# Your task:
Give the number of lines below that contain "catbird", with no other output.

☆ ☆ ☆ ☆ ☆

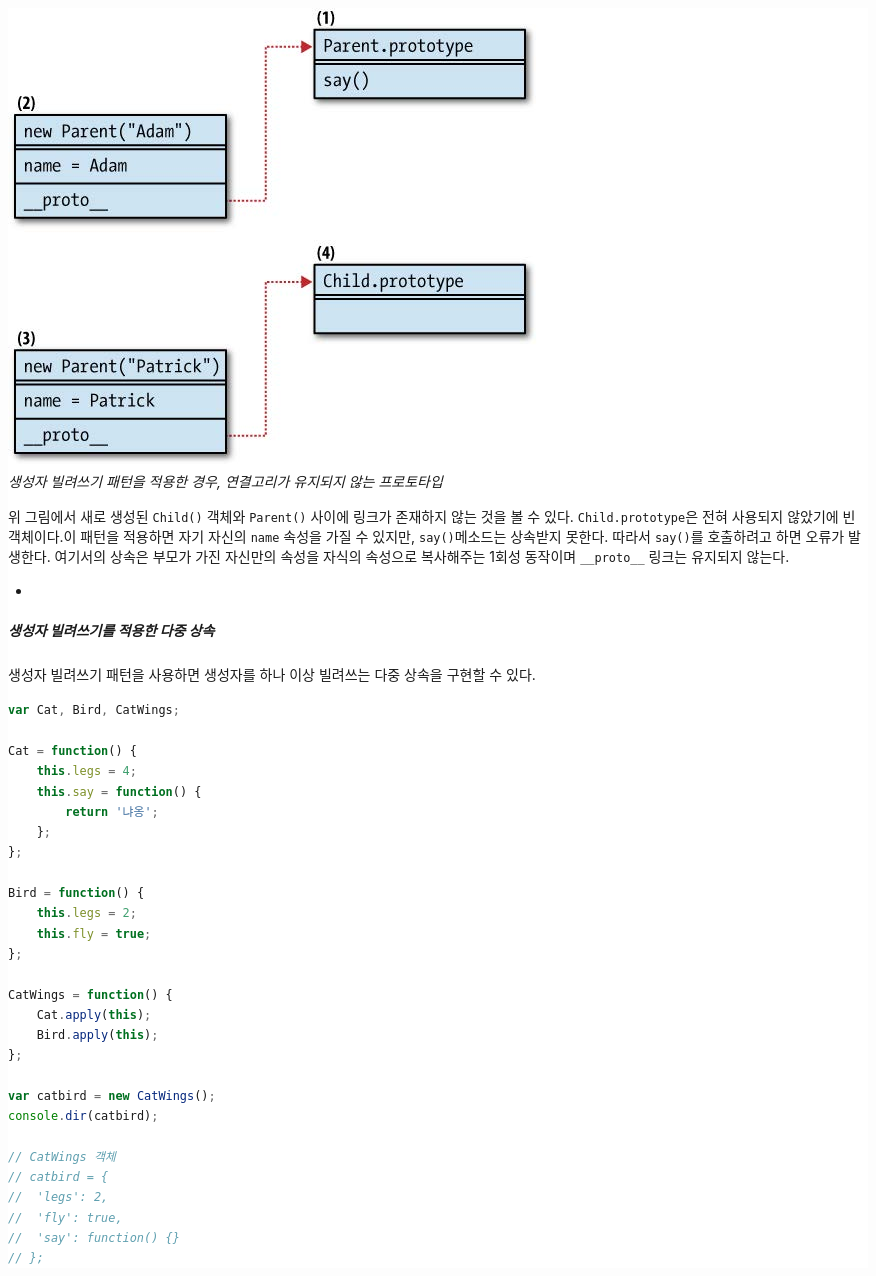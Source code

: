 ![prototype-chain-04](images/prototype-chain-04.jpg)<br>
*생성자 빌려쓰기 패턴을 적용한 경우, 연결고리가 유지되지 않는 프로토타입*

위 그림에서 새로 생성된 `Child()` 객체와 `Parent()` 사이에 링크가 존재하지 않는 것을 볼 수 있다. `Child.prototype`은 전혀 사용되지 않았기에 빈 객체이다.이 패턴을 적용하면 자기 자신의 `name` 속성을 가질 수 있지만, `say()`메소드는 상속받지 못한다. 따라서 `say()`를 호출하려고 하면 오류가 발생한다. 여기서의 상속은 부모가 가진 자신만의 속성을 자식의 속성으로 복사해주는 1회성 동작이며 `__proto__` 링크는 유지되지 않는다.

-

##### 생성자 빌려쓰기를 적용한 다중 상속

생성자 빌려쓰기 패턴을 사용하면 생성자를 하나 이상 빌려쓰는 다중 상속을 구현할 수 있다.

```js
var Cat, Bird, CatWings;

Cat = function() {
	this.legs = 4;
    this.say = function() {
    	return '냐옹';
    };
};

Bird = function() {
	this.legs = 2;
    this.fly = true;
};

CatWings = function() {
	Cat.apply(this);
	Bird.apply(this);
};

var catbird = new CatWings();
console.dir(catbird);

// CatWings 객체
// catbird = {
//  'legs': 2,
//  'fly': true,
//  'say': function() {}
// };
```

☆ ☆ ☆ ☆ ☆

# Answer:
3